REQUIREMENT:
Only a number is expected in reply: the count of lines below where the word "contains" occurs.

Segment Start: INPUT DATA

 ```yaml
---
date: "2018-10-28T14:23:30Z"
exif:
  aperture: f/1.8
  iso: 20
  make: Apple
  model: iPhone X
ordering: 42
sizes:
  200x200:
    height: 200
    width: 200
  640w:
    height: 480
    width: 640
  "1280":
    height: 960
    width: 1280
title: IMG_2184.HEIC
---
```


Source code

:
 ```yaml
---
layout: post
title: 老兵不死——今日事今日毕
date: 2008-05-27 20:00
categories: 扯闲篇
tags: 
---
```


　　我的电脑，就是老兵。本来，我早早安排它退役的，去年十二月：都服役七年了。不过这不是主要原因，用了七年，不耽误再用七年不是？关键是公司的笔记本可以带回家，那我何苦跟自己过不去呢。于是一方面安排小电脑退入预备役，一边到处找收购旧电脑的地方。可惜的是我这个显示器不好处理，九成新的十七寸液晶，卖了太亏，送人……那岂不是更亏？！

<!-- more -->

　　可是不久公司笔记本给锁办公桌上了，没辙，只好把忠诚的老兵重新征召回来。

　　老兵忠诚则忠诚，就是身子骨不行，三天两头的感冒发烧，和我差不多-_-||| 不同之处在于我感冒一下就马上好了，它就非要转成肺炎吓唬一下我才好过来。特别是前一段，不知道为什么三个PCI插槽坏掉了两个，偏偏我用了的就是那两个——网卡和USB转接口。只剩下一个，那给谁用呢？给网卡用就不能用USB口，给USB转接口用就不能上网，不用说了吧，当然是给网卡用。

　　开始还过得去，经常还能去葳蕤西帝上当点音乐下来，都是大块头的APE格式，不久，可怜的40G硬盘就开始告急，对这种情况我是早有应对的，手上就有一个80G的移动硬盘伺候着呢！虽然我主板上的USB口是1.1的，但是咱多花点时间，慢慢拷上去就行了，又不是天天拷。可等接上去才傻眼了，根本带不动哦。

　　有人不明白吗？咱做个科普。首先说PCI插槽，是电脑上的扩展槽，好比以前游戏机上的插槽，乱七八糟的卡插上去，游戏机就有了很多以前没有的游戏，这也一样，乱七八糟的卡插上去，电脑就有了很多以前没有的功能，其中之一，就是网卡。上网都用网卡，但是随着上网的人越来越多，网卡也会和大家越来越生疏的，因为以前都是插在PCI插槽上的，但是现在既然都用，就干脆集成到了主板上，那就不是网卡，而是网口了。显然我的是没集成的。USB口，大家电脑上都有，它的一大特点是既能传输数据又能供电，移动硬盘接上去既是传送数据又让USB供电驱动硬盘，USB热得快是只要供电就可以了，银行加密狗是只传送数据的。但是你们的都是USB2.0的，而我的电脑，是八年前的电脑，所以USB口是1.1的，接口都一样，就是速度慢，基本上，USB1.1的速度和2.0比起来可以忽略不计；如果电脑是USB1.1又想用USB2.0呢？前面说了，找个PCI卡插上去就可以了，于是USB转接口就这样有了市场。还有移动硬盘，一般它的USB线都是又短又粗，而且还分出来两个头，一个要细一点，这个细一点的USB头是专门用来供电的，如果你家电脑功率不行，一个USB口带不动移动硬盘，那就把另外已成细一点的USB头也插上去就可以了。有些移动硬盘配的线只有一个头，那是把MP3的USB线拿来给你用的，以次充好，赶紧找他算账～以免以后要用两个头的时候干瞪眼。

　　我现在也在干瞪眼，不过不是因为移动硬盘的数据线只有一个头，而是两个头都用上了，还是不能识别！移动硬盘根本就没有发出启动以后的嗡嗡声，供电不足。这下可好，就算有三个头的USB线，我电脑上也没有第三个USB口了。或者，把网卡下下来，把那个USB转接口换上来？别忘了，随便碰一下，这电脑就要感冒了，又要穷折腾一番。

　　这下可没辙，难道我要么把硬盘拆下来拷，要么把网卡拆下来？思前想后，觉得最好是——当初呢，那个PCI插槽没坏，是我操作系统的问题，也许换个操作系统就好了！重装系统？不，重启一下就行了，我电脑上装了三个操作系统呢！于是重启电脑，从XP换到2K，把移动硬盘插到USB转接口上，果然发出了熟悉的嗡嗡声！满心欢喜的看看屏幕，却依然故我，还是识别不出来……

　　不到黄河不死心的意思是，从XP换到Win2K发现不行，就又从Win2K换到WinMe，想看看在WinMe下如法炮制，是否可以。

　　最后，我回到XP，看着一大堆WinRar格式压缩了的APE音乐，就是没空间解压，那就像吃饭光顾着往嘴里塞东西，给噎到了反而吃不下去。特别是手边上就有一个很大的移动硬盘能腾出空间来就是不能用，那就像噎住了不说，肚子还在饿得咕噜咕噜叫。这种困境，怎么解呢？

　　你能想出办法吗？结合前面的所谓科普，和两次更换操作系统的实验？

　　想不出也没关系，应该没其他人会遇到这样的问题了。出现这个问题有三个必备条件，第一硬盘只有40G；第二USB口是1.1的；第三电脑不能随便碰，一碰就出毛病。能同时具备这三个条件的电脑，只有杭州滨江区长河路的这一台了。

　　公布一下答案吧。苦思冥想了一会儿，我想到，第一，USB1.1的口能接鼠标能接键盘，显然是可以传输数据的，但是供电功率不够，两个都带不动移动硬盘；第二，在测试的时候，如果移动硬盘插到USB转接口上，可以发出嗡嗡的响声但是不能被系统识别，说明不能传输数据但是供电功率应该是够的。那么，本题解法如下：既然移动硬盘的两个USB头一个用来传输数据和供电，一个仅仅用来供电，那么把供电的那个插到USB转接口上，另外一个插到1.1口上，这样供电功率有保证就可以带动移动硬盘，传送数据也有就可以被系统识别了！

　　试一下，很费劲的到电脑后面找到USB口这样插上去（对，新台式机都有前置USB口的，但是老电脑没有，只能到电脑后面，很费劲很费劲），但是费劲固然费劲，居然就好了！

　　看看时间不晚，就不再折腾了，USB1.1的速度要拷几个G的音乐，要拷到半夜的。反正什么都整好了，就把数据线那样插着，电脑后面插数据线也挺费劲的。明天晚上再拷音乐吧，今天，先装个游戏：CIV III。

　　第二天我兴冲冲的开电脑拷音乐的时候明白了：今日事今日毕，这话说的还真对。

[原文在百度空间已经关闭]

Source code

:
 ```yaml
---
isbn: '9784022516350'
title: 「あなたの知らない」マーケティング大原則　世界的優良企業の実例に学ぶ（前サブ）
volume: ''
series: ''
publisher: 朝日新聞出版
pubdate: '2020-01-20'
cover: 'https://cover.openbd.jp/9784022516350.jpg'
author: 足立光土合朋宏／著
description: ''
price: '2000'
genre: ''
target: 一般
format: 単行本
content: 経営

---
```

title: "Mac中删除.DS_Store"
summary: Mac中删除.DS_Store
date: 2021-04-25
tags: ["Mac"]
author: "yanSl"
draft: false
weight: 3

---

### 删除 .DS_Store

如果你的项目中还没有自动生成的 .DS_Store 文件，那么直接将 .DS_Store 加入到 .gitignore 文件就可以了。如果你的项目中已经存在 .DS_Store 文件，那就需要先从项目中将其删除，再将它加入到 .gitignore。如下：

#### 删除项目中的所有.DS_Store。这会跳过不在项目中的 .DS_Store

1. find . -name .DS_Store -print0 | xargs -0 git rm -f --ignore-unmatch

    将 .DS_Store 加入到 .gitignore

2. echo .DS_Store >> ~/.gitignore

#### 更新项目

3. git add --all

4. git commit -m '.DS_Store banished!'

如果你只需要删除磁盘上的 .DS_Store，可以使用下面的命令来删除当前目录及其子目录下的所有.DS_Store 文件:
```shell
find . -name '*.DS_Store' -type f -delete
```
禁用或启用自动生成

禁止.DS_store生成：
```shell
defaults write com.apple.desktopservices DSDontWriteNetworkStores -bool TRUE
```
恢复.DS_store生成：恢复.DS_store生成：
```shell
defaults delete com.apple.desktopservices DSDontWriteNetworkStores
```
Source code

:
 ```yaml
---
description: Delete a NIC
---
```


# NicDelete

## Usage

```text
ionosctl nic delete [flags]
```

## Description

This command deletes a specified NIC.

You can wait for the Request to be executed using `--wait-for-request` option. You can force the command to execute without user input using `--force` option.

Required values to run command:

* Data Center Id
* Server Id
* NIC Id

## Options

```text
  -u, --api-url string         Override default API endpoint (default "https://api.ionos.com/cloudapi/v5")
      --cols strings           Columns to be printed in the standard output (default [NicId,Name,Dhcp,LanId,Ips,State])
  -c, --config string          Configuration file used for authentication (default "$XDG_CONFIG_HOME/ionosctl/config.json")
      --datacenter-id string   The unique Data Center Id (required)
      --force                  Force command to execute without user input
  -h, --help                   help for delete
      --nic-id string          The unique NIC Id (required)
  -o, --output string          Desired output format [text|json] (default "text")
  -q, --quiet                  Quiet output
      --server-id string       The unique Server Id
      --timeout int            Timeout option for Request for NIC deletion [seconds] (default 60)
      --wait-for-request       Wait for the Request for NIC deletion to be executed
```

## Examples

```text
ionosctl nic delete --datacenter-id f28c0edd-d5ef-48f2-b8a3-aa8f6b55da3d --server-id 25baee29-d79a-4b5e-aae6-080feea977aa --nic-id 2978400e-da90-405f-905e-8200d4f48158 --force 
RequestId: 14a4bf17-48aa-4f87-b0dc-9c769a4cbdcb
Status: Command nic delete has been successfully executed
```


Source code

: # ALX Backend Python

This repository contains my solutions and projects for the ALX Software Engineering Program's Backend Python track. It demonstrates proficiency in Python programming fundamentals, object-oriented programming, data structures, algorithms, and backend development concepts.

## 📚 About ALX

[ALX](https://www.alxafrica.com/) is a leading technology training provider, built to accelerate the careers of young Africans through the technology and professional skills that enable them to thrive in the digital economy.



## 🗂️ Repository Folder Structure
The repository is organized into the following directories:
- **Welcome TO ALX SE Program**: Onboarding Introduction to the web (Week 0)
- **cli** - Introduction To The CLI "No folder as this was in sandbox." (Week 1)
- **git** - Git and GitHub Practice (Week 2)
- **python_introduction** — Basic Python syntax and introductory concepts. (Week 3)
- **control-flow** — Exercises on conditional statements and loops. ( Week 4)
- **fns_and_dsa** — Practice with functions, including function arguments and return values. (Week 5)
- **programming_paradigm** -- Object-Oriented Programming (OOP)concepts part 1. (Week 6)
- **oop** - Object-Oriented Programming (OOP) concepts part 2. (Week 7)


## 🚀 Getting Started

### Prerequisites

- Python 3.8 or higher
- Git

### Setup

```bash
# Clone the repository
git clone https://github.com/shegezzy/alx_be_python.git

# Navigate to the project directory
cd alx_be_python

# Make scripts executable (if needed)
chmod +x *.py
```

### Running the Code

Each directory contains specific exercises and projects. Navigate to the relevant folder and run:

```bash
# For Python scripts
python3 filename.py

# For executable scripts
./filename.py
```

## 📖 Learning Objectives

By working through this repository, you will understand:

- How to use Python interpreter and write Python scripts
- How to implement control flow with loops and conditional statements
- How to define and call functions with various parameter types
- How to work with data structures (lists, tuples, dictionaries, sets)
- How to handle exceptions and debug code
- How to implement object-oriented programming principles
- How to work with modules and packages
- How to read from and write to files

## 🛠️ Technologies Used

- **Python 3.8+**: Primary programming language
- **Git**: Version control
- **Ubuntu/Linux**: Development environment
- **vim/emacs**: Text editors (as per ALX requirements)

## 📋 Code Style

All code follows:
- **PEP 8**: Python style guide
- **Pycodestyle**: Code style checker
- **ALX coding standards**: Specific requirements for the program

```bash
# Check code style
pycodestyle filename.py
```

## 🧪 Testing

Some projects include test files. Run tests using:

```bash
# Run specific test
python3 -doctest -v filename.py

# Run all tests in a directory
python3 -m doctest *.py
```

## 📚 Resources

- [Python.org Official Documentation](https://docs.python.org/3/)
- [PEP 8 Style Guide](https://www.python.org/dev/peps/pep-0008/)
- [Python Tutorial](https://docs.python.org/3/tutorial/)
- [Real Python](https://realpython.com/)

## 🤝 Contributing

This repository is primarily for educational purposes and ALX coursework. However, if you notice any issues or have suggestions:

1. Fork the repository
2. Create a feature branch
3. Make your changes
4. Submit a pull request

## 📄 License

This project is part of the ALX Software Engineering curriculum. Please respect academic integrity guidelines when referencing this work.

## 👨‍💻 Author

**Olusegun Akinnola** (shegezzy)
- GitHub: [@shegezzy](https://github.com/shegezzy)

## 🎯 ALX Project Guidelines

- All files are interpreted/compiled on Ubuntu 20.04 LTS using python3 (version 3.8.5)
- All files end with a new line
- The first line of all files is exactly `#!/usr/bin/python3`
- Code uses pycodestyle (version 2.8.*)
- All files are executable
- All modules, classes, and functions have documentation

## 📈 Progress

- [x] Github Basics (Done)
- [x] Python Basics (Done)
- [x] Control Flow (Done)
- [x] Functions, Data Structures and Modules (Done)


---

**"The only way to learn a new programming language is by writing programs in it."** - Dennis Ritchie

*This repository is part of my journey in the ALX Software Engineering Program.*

Segment End: INPUT DATA

RESULT BELOW:
2